OPEGA director Beth Ashcroft said, “We think there’s significant risk that using just those numbers will significantly overstate, or understate, what the actual program outcomes are here.”

In fact, OPEGA found other data deficiencies as well. Pine Tree provides sales tax exemptions to businesses for purchases, but there’s no accounting of whether those purchases are for business purposes. And its possible that the program’s income tax credit could exceed a business’ actual tax liability.

OPEGA also found that the original purpose of the program – to spur job and business growth in economically depressed areas – was subverted when lawmakers changed the law to allow the entire state, including much more prosperous areas, to participate in Pine Tree.

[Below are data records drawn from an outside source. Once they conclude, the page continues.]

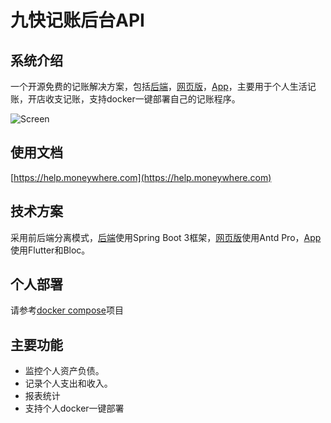 # 九快记账后台API

## 系统介绍
一个开源免费的记账解决方案，包括[后端](https://github.com/getmoneynote/moneynote-api)，[网页版](https://github.com/getmoneynote/moneywhere-user-fe)，[App](https://github.com/getmoneynote/moneywhere_user_flutter)，主要用于个人生活记账，开店收支记账，支持docker一键部署自己的记账程序。

![Screen](https://raw.githubusercontent.com/getmoneynote/moneynote-api/main/screencapture.png "Screen Shot")

## 使用文档
[https://help.moneywhere.com](https://help.moneywhere.com)

## 技术方案
采用前后端分离模式，[后端](https://github.com/getmoneynote/moneynote-api)使用Spring Boot 3框架，[网页版](https://github.com/getmoneynote/moneywhere-user-fe)使用Antd Pro，[App](https://github.com/getmoneynote/moneywhere_user_flutter)使用Flutter和Bloc。

## 个人部署
请参考[docker compose](https://github.com/getmoneynote/docker-compose-moneywhere)项目

## 主要功能

- 监控个人资产负债。
- 记录个人支出和收入。
- 报表统计
- 支持个人docker一键部署
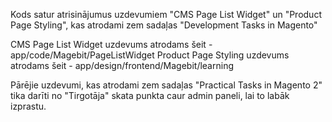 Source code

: Kods satur atrisinājumus uzdevumiem "CMS Page List Widget" un "Product Page Styling", kas atrodami zem sadaļas "Development Tasks in Magento"

CMS Page List Widget uzdevums atrodams šeit - app/code/Magebit/PageListWidget
Product Page Styling uzdevums atrodams šeit - app/design/frontend/Magebit/learning

Pārējie uzdevumi, kas atrodami zem sadaļas "Practical Tasks in Magento 2" tika darīti no "Tirgotāja" skata punkta caur admin paneli, lai to labāk izprastu.
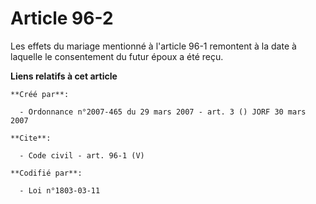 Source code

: # Article 96-2

Les effets du mariage mentionné à l'article 96-1 remontent à la date à laquelle le consentement du futur époux a été reçu.

**Liens relatifs à cet article**

	**Créé par**:

	  - Ordonnance n°2007-465 du 29 mars 2007 - art. 3 () JORF 30 mars 2007

	**Cite**:

	  - Code civil - art. 96-1 (V)

	**Codifié par**:

	  - Loi n°1803-03-11
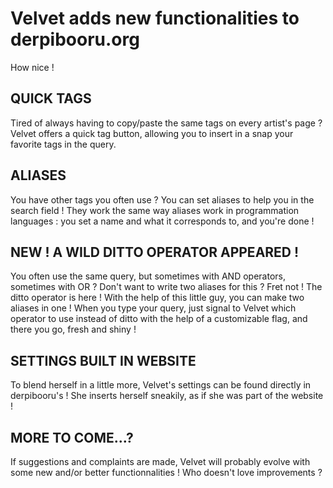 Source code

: # Velvet adds new functionalities to derpibooru.org
How nice !

## QUICK TAGS
Tired of always having to copy/paste the same tags on every artist's page ? Velvet offers a quick tag button, allowing you to insert in a snap your favorite tags in the query.

## ALIASES
You have other tags you often use ? You can set aliases to help you in the search field ! They work the same way aliases work in programmation languages : you set a name and what it corresponds to, and you're done !

## **NEW** ! A WILD DITTO OPERATOR APPEARED !
You often use the same query, but sometimes with AND operators, sometimes with OR ? Don't want to write two aliases for this ? Fret not ! The ditto operator is here ! With the help of this little guy, you can make two aliases in one ! When you type your query, just signal to Velvet which operator to use instead of ditto with the help of a customizable flag, and there you go, fresh and shiny !

## SETTINGS BUILT IN WEBSITE
To blend herself in a little more, Velvet's settings can be found directly in derpibooru's ! She inserts herself sneakily, as if she was part of the website !

## MORE TO COME...?
If suggestions and complaints are made, Velvet will probably evolve with some new and/or better functionnalities ! Who doesn't love improvements ?

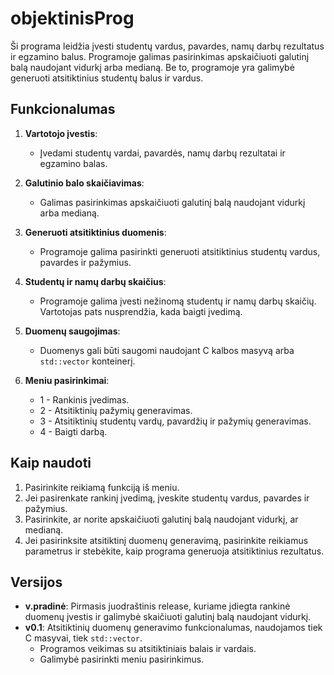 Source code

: # objektinisProg

Ši programa leidžia įvesti studentų vardus, pavardes, namų darbų rezultatus ir egzamino balus. Programoje galimas pasirinkimas apskaičiuoti galutinį balą naudojant vidurkį arba medianą. Be to, programoje yra galimybė generuoti atsitiktinius studentų balus ir vardus.

## Funkcionalumas

1. **Vartotojo įvestis**: 
   - Įvedami studentų vardai, pavardės, namų darbų rezultatai ir egzamino balas.
   
2. **Galutinio balo skaičiavimas**:
   - Galimas pasirinkimas apskaičiuoti galutinį balą naudojant vidurkį arba medianą.
   
3. **Generuoti atsitiktinius duomenis**:
   - Programoje galima pasirinkti generuoti atsitiktinius studentų vardus, pavardes ir pažymius.

4. **Studentų ir namų darbų skaičius**:
   - Programoje galima įvesti nežinomą studentų ir namų darbų skaičių. Vartotojas pats nusprendžia, kada baigti įvedimą.

5. **Duomenų saugojimas**:
   - Duomenys gali būti saugomi naudojant C kalbos masyvą arba `std::vector` konteinerį.

6. **Meniu pasirinkimai**:
   - 1 - Rankinis įvedimas.
   - 2 - Atsitiktinių pažymių generavimas.
   - 3 - Atsitiktinių studentų vardų, pavardžių ir pažymių generavimas.
   - 4 - Baigti darbą.

## Kaip naudoti

1. Pasirinkite reikiamą funkciją iš meniu.
2. Jei pasirenkate rankinį įvedimą, įveskite studentų vardus, pavardes ir pažymius.
3. Pasirinkite, ar norite apskaičiuoti galutinį balą naudojant vidurkį, ar medianą.
4. Jei pasirinksite atsitiktinį duomenų generavimą, pasirinkite reikiamus parametrus ir stebėkite, kaip programa generuoja atsitiktinius rezultatus.

## Versijos

- **v.pradinė**: Pirmasis juodraštinis release, kuriame įdiegta rankinė duomenų įvestis ir galimybė skaičiuoti galutinį balą naudojant vidurkį.
- **v0.1**: Atsitiktinių duomenų generavimo funkcionalumas, naudojamos tiek C masyvai, tiek `std::vector`. 
  - Programos veikimas su atsitiktiniais balais ir vardais.
  - Galimybė pasirinkti meniu pasirinkimus.
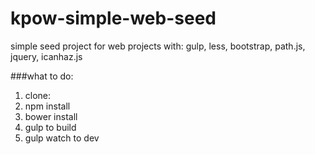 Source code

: # kpow-simple-web-seed
simple seed project for web projects with: gulp, less, bootstrap, path.js, jquery, icanhaz.js

###what to do:

1. clone:
2. npm install
3. bower install
4. gulp to build
5. gulp watch to dev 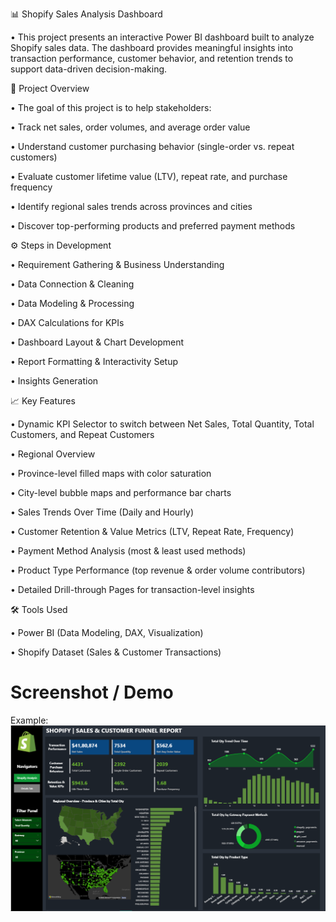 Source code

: 📊 Shopify Sales Analysis Dashboard

• This project presents an interactive Power BI dashboard built to analyze Shopify sales data. The dashboard provides meaningful insights into transaction performance, customer behavior, and retention trends to support data-driven decision-making.

🔎 Project Overview

• The goal of this project is to help stakeholders:

• Track net sales, order volumes, and average order value

• Understand customer purchasing behavior (single-order vs. repeat customers)

• Evaluate customer lifetime value (LTV), repeat rate, and purchase frequency

• Identify regional sales trends across provinces and cities

• Discover top-performing products and preferred payment methods

⚙️ Steps in Development

• Requirement Gathering & Business Understanding

• Data Connection & Cleaning

• Data Modeling & Processing

• DAX Calculations for KPIs

• Dashboard Layout & Chart Development

• Report Formatting & Interactivity Setup

• Insights Generation

📈 Key Features

• Dynamic KPI Selector to switch between Net Sales, Total Quantity, Total Customers, and Repeat Customers

• Regional Overview

• Province-level filled maps with color saturation

• City-level bubble maps and performance bar charts

• Sales Trends Over Time (Daily and Hourly)

• Customer Retention & Value Metrics (LTV, Repeat Rate, Frequency)

• Payment Method Analysis (most & least used methods)

• Product Type Performance (top revenue & order volume contributors)
 
• Detailed Drill-through Pages for transaction-level insights

🛠 Tools Used

• Power BI (Data Modeling, DAX, Visualization)

• Shopify Dataset (Sales & Customer Transactions)


# Screenshot / Demo
Example: ![Dashboard Preview](https://github.com/hamzyas53/Shopify/blob/main/Dashboard.png)
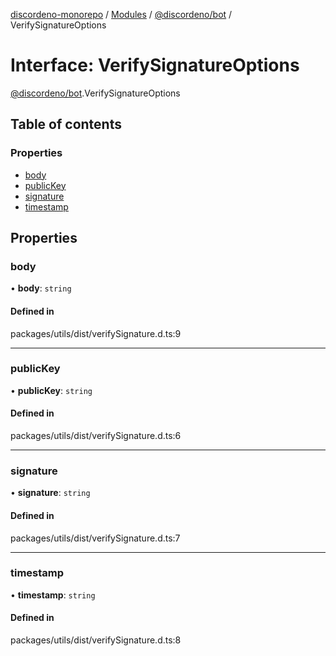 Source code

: [discordeno-monorepo](../README.md) / [Modules](../modules.md) / [@discordeno/bot](../modules/discordeno_bot.md) / VerifySignatureOptions

# Interface: VerifySignatureOptions

[@discordeno/bot](../modules/discordeno_bot.md).VerifySignatureOptions

## Table of contents

### Properties

- [body](discordeno_bot.VerifySignatureOptions.md#body)
- [publicKey](discordeno_bot.VerifySignatureOptions.md#publickey)
- [signature](discordeno_bot.VerifySignatureOptions.md#signature)
- [timestamp](discordeno_bot.VerifySignatureOptions.md#timestamp)

## Properties

### body

• **body**: `string`

#### Defined in

packages/utils/dist/verifySignature.d.ts:9

---

### publicKey

• **publicKey**: `string`

#### Defined in

packages/utils/dist/verifySignature.d.ts:6

---

### signature

• **signature**: `string`

#### Defined in

packages/utils/dist/verifySignature.d.ts:7

---

### timestamp

• **timestamp**: `string`

#### Defined in

packages/utils/dist/verifySignature.d.ts:8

Finally, lawmakers have created carve-outs that allow businesses in some areas to provide a lesser job benefit to employees. That happened two years ago when the Legislature allowed call centers in Aroostook and Washington counties to qualify for Pine Tree, but to skirt a requirement that they pay workers more than the county’s median income.

“There’s very little accountability,” said Democratic Sen. Bill Diamond, of Windham who sits on the Government Oversight committee. He says its time to ditch Pine Tree and find a new economic development strategy.

“This fish is way too big to fry. We have to start over because there’s so many complications. It’s so complex. It’s gotten to a point where it’s totally lost the profile and purpose that it had originally,” Diamond said. “I think it’s good to have something. And I think the committee recognizes that.”

Fellow committee member Thom Saviello, a Republican state senator from Wilton, says he supported the program in 2003 because the state needed a business attraction tool.

“But listening to this, it sounds like, to me, that it’s time has come and gone. Unless we want to recommend making major overhaul work to it,” said Saviello.

But the LePage administration may not agree. In his written response to the OPEGA report, DECD commissioner George Gervais said lawmakers should, “Look past the process and bureaucratic minutia,” and ask businesses directly whether the Pine Tree program is working.

The OPEGA report didn’t evaluate whether Pine Tree has actually attracted investment, or whether the program is even set up to measure it. But the business community will get the chance to have their say when the oversight committee holds a public hearing on the report in mid September.